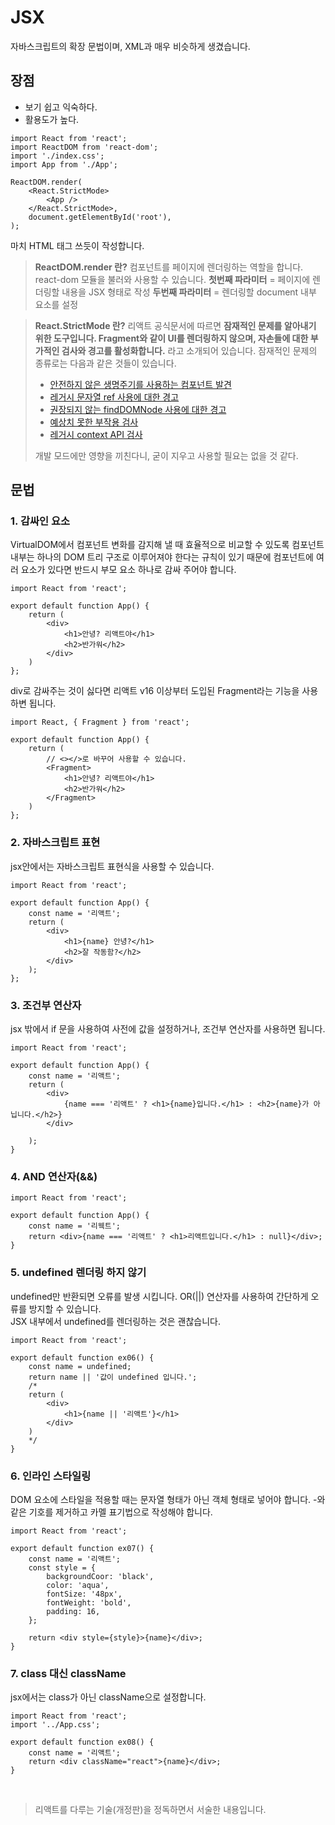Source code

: # JSX

자바스크립트의 확장 문법이며, XML과 매우 비슷하게 생겼습니다.

## 장점

-   보기 쉽고 익숙하다.
-   활용도가 높다.

```
import React from 'react';
import ReactDOM from 'react-dom';
import './index.css';
import App from './App';

ReactDOM.render(
	<React.StrictMode>
		<App />
	</React.StrictMode>,
	document.getElementById('root'),
);
```

마치 HTML 태그 쓰듯이 작성합니다.

> **ReactDOM.render 란?**
> 컴포넌트를 페이지에 렌더링하는 역할을 합니다.
> react-dom 모듈을 불러와 사용할 수 있습니다.
> **첫번째 파라미터** = 페이지에 렌더링할 내용을 JSX 형태로 작성
> **두번째 파라미터** = 렌더링할 document 내부 요소를 설정

> **React.StrictMode 란?**
> 리액트 공식문서에 따르면 **잠재적인 문제를 알아내기 위한 도구입니다. Fragment와 같이 UI를 렌더링하지 않으며, 자손들에 대한 부가적인 검사와 경고를 활성화합니다.** 라고 소개되어 있습니다.
> 잠재적인 문제의 종류로는 다음과 같은 것들이 있습니다.
>
> -   [안전하지 않은 생명주기를 사용하는 컴포넌트 발견](https://ko.reactjs.org/docs/strict-mode.html#identifying-unsafe-lifecycles)
> -   [레거시 문자열 ref 사용에 대한 경고](https://ko.reactjs.org/docs/strict-mode.html#warning-about-legacy-string-ref-api-usage)
> -   [권장되지 않는 findDOMNode 사용에 대한 경고](https://ko.reactjs.org/docs/strict-mode.html#warning-about-deprecated-finddomnode-usage)
> -   [예상치 못한 부작용 검사](https://ko.reactjs.org/docs/strict-mode.html#detecting-unexpected-side-effects)
> -   [레거시 context API 검사](https://ko.reactjs.org/docs/strict-mode.html#detecting-legacy-context-api)
>
> 개발 모드에만 영향을 끼친다니, 굳이 지우고 사용할 필요는 없을 것 같다.

## 문법

### 1. 감싸인 요소

VirtualDOM에서 컴포넌트 변화를 감지해 낼 때 효율적으로 비교할 수 있도록 컴포넌트 내부는 하나의 DOM 트리 구조로 이루어져야 한다는 규칙이 있기 때문에 컴포넌트에 여러 요소가 있다면 반드시 부모 요소 하나로 감싸 주어야 합니다.

```
import React from 'react';

export default function App() {
	return (
		<div>
			<h1>안녕? 리액트야</h1>
			<h2>반가워</h2>
		</div>
	)
};
```

div로 감싸주는 것이 싫다면 리액트 v16 이상부터 도입된 Fragment라는 기능을 사용하변 됩니다.

```
import React, { Fragment } from 'react';

export default function App() {
	return (
		// <></>로 바꾸어 사용할 수 있습니다.
		<Fragment>
			<h1>안녕? 리액트야</h1>
			<h2>반가워</h2>
		</Fragment>
	)
};
```

### 2. 자바스크립트 표현

jsx안에서는 자바스크립트 표현식을 사용할 수 있습니다.

```
import React from 'react';

export default function App() {
	const name = '리액트';
	return (
		<div>
			<h1>{name} 안녕?</h1>
			<h2>잘 작동함?</h2>
		</div>
	);
};
```

### 3. 조건부 연산자

jsx 밖에서 if 문을 사용하여 사전에 값을 설정하거나, 조건부 연산자를 사용하면 됩니다.

```
import React from 'react';

export default function App() {
	const name = '리액트';
	return (
		<div>
			{name === '리액트' ? <h1>{name}입니다.</h1> : <h2>{name}가 아닙니다.</h2>}
		</div>

	);
}
```

### 4. AND 연산자(&&)

```
import React from 'react';

export default function App() {
	const name = '리웩트';
	return <div>{name === '리액트' ? <h1>리액트입니다.</h1> : null}</div>;
}

```

### 5. undefined 렌더링 하지 않기

undefined만 반환되면 오류를 발생 시킵니다. OR(||) 연산자를 사용하여 간단하게 오류를 방지할 수 있습니다. <br>
JSX 내부에서 undefined를 렌더링하는 것은 괜찮습니다.

```
import React from 'react';

export default function ex06() {
	const name = undefined;
	return name || '값이 undefined 입니다.';
	/*
	return (
		<div>
			<h1>{name || '리액트'}</h1>
		</div>
	)
	*/
}
```

### 6. 인라인 스타일링

DOM 요소에 스타일을 적용할 때는 문자열 형태가 아닌 객체 형태로 넣어야 합니다. -와 같은 기호를 제거하고 카멜 표기법으로 작성해야 합니다.

```
import React from 'react';

export default function ex07() {
	const name = '리액트';
	const style = {
		backgroundCoor: 'black',
		color: 'aqua',
		fontSize: '48px',
		fontWeight: 'bold',
		padding: 16,
	};

	return <div style={style}>{name}</div>;
}
```

### 7. class 대신 className

jsx에서는 class가 아닌 className으로 설정합니다.

```
import React from 'react';
import '../App.css';

export default function ex08() {
	const name = '리액트';
	return <div className="react">{name}</div>;
}
```

<br>

> 리액트를 다루는 기술(개정판)을 정독하면서 서술한 내용입니다.
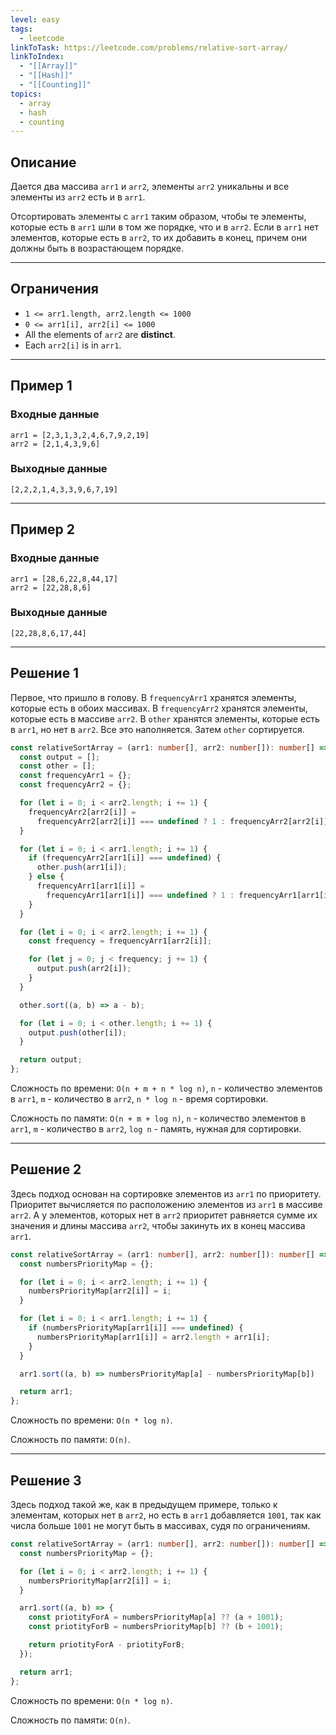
 ```yaml
---
level: easy
tags:
  - leetcode
linkToTask: https://leetcode.com/problems/relative-sort-array/
linkToIndex:
  - "[[Array]]"
  - "[[Hash]]"
  - "[[Counting]]"
topics:
  - array
  - hash
  - counting
---
```

## Описание

Дается два массива `arr1` и `arr2`, элементы `arr2` уникальны и все элементы из `arr2` есть и в `arr1`.

Отсортировать элементы с `arr1` таким образом, чтобы те элементы, которые есть в `arr1` шли в том же порядке, что и в `arr2`. Если в `arr1` нет элементов, которые есть в `arr2`, то их добавить в конец, причем они должны быть в возрастающем порядке.

---
## Ограничения

- `1 <= arr1.length, arr2.length <= 1000`
- `0 <= arr1[i], arr2[i] <= 1000`
- All the elements of `arr2` are **distinct**.
- Each `arr2[i]` is in `arr1`.

---
## Пример 1

### Входные данные

```
arr1 = [2,3,1,3,2,4,6,7,9,2,19]
arr2 = [2,1,4,3,9,6]
```
### Выходные данные

```
[2,2,2,1,4,3,3,9,6,7,19]
```

---
## Пример 2

### Входные данные

```
arr1 = [28,6,22,8,44,17]
arr2 = [22,28,8,6]
```
### Выходные данные

```
[22,28,8,6,17,44]
```

---


## Решение 1

Первое, что пришло в голову.
В `frequencyArr1` хранятся элементы, которые есть в обоих массивах.
В `frequencyArr2` хранятся элементы, которые есть в массиве `arr2`. 
В `other` хранятся элементы, которые есть в `arr1`, но нет в `arr2`.
Все это наполняется.
Затем `other` сортируется.

```typescript
const relativeSortArray = (arr1: number[], arr2: number[]): number[] => {
  const output = [];
  const other = [];
  const frequencyArr1 = {};
  const frequencyArr2 = {};

  for (let i = 0; i < arr2.length; i += 1) {
    frequencyArr2[arr2[i]] =
      frequencyArr2[arr2[i]] === undefined ? 1 : frequencyArr2[arr2[i]] + 1;
  }

  for (let i = 0; i < arr1.length; i += 1) {
    if (frequencyArr2[arr1[i]] === undefined) {
      other.push(arr1[i]);
    } else {
      frequencyArr1[arr1[i]] =
        frequencyArr1[arr1[i]] === undefined ? 1 : frequencyArr1[arr1[i]] + 1;
    }
  }

  for (let i = 0; i < arr2.length; i += 1) {
    const frequency = frequencyArr1[arr2[i]];

    for (let j = 0; j < frequency; j += 1) {
      output.push(arr2[i]);
    }
  }

  other.sort((a, b) => a - b);

  for (let i = 0; i < other.length; i += 1) {
    output.push(other[i]);
  }

  return output;
};
```

Сложность по времени: `O(n + m + n * log n)`, `n` - количество элементов в `arr1`, `m` - количество в `arr2`, `n * log n` - время сортировки.

Сложность по памяти: `O(n + m + log n)`, `n` - количество элементов в `arr1`, `m` - количество в `arr2`, `log n` - память, нужная для сортировки.

---
## Решение 2

Здесь подход основан на сортировке элементов из `arr1` по приоритету.
Приоритет вычисляется по расположению элементов из `arr1` в массиве `arr2`.
А у элементов, которых нет в `arr2` приоритет равняется сумме их значения и длины массива `arr2`, чтобы закинуть их в конец массива `arr1`.

```typescript
const relativeSortArray = (arr1: number[], arr2: number[]): number[] => {
  const numbersPriorityMap = {};

  for (let i = 0; i < arr2.length; i += 1) {
    numbersPriorityMap[arr2[i]] = i;
  }

  for (let i = 0; i < arr1.length; i += 1) {
    if (numbersPriorityMap[arr1[i]] === undefined) {
      numbersPriorityMap[arr1[i]] = arr2.length + arr1[i];
    }
  }

  arr1.sort((a, b) => numbersPriorityMap[a] - numbersPriorityMap[b])

  return arr1;
};
```

Сложность по времени: `O(n * log n)`.

Сложность по памяти: `O(n)`.

---
## Решение 3

Здесь подход такой же, как в предыдущем примере, только к элементам, которых нет в `arr2`, но есть в `arr1` добавляется `1001`, так как числа больше `1001` не могут быть в массивах, судя по ограничениям.

```typescript
const relativeSortArray = (arr1: number[], arr2: number[]): number[] => {
  const numbersPriorityMap = {};

  for (let i = 0; i < arr2.length; i += 1) {
    numbersPriorityMap[arr2[i]] = i;
  }

  arr1.sort((a, b) => {
    const priotityForA = numbersPriorityMap[a] ?? (a + 1001);
    const priotityForB = numbersPriorityMap[b] ?? (b + 1001);

    return priotityForA - priotityForB;
  });

  return arr1;
};
```

Сложность по времени: `O(n * log n)`.

Сложность по памяти: `O(n)`.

....

### ASSIGNMENT
Which lines in the data hold the string "사용하여"? Copy each of them.

### RESULT BELOW
jsx 밖에서 if 문을 사용하여 사전에 값을 설정하거나, 조건부 연산자를 사용하면 됩니다.
undefined만 반환되면 오류를 발생 시킵니다. OR(||) 연산자를 사용하여 간단하게 오류를 방지할 수 있습니다. <br>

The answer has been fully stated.